David Gurwitz, director of the National Laboratory for the Genetics of Israeli Populations at Tel-Aviv University in Israel, and lead author of the study, says that the recommendations are needed to safeguard child donors from the risks associated with revealing personal genetic data. "Don't rush into distributing the DNA samples to external researchers, because DNA is a strong, unique identifier," he says. To avoid delays in paediatric research, in-house research facilities should be built so that analyses can continue without samples leaving the biobank until adult consent is obtained, Gurwitz adds.
The paper makes "some excellent suggestions", says Joan Scott, deputy director of the Genetics and Public Policy Center in Washington DC. "It can be expensive to put these safeguards in place, but I think we really need to look at them if we're going to enrol children."
Only the healthy
The policy recommendations should apply only to biobanks that store DNA and lifestyle information from healthy children, the authors note. For disease-specific repositories that collect samples only from children with disorders, the benefits of would-be therapies outweigh the potential risks of lost privacy, they argue.
But many bioethicists take issue with this distinction. Often what starts out as a disease-specific study ends up providing insights into broader health issues and vice versa, says Mats Hansson of Uppsala University in Sweden. "All of these biobanks are of general use," he says. Karen Maschke, of the Hastings Center, a bioethics research institute in Washington DC, notes that the risks of leaked genetic information are the same in both situations. Moreover, she says, patients with diseases rarely benefit personally from participation in studies. "It doesn't seem to me that that dichotomy is justifiable," she says.

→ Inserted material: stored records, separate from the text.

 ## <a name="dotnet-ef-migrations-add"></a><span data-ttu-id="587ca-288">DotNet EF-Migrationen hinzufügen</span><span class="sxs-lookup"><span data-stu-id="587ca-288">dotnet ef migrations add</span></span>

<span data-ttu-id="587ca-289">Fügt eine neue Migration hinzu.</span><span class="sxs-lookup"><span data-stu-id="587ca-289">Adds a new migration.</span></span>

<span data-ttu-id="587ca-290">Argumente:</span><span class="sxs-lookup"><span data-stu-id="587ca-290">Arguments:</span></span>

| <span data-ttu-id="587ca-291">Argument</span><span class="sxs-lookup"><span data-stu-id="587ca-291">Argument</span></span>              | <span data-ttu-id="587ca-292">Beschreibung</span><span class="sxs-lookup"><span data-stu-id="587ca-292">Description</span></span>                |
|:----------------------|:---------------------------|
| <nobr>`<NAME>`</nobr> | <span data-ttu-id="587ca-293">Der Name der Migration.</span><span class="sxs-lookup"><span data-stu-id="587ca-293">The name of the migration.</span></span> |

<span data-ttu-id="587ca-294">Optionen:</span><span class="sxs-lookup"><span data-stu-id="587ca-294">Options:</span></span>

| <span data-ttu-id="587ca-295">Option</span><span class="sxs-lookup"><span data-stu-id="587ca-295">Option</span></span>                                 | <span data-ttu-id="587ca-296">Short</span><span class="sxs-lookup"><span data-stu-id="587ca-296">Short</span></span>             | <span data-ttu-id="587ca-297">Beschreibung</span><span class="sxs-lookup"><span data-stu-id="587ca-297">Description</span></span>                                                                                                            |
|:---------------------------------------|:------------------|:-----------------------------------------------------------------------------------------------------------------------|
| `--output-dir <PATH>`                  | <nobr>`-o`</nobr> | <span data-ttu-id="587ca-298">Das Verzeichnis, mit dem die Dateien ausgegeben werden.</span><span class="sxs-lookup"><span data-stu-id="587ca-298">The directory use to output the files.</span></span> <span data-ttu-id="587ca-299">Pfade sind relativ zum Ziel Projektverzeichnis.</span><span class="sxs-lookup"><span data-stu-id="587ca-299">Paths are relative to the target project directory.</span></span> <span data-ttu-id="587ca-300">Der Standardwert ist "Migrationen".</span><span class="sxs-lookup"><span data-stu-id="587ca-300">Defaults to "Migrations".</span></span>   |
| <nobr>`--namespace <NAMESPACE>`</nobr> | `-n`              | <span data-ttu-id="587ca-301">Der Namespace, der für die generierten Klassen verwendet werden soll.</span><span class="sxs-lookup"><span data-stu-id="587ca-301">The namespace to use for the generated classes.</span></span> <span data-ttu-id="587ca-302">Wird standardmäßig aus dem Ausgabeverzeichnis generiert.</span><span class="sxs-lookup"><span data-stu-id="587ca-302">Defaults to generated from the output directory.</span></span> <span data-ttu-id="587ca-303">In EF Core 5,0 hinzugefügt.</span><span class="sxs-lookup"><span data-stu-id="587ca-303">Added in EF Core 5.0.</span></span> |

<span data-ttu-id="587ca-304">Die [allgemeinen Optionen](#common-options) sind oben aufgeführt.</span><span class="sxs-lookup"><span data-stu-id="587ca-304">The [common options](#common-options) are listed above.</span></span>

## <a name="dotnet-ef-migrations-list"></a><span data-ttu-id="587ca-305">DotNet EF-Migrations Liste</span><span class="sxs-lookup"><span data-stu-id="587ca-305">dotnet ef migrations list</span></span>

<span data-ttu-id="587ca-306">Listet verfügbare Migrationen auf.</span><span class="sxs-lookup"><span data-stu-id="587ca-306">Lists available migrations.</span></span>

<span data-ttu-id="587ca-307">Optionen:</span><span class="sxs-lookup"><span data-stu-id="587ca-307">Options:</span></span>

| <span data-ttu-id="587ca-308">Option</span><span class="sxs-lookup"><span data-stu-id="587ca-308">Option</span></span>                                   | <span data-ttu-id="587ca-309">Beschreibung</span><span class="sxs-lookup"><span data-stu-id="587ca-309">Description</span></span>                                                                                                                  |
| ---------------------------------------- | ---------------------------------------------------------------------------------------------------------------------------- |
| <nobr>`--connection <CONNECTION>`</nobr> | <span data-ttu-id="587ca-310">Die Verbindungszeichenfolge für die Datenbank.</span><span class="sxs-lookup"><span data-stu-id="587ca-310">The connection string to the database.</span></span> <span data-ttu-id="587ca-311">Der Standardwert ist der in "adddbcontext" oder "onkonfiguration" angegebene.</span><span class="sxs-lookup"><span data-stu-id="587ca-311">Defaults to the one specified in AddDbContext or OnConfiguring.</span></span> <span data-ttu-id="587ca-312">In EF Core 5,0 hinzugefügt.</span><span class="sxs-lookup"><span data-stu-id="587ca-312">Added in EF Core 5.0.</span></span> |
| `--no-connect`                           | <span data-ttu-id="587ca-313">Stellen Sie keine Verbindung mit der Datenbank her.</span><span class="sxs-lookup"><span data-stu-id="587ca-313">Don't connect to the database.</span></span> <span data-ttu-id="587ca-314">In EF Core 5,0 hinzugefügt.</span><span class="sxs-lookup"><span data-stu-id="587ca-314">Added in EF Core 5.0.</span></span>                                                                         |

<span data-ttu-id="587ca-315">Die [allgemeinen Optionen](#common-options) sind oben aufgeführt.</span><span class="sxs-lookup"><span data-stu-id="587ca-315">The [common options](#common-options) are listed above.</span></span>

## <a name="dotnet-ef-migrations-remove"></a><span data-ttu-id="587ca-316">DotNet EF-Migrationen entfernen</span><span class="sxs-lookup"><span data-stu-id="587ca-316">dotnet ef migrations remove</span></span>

Other critics cite the practical difficulties that biobanks would have in implementing the recommendations. Ronald Green, director of the Ethics Institute at Dartmouth College in Hanover, New Hampshire, says that the requirement to re-contact all children years later is unnecessarily strict and "could be a nightmare". It also might introduce biases into the data by eliminating all but the least mobile individuals. What's more, the mandate for adult consent is not an overwhelming concern for people, says Benjamin Wilfond, director of the Treuman Katz Center for Pediatric Bioethics at Seattle Children's Hospital in Washington. Last month, he reported the results of a survey that found that 67% of the nearly 1200 respondents wouldn't mind the continued use of childhood DNA samples and data if they couldn't be re-contacted later for consent as adults2.
The arguments over re-contact may be "a red herring", says Lainie Friedman Ross, associate director of the University of Chicago's MacLean Center for Clinical Medical Ethics in Illinois. If biobanks can't track down child donors as adults, then they also won't have all the corresponding information about lifestyle choices and environmental exposures that are needed for long-term studies. "The data are useless unless we're following these individuals," she says.
But Green says there's little point in trying to stop the spread of genetic data. To better protect child donors, Green proposes strengthening legislation, such as the US Genetic Information Nondiscrimination Act of 2008, to prevent biological information from being used in a prejudicial manner. "The reality is we're going into a world where that DNA is going to be available," Green says, "and the protections we need are the legal protections".
- Gurwitz, D., Fortier, I., Lunshof, J. E. & Knoppers, B. M. Science 325, 818-819 (2009).
- Goldenberg, A. J., Hull, S. C., Botkin, J. R. & Wilfond, B. S. J. Pediatr. advance online publication doi:10.1016/j.jpeds.2009.04.034 (2009).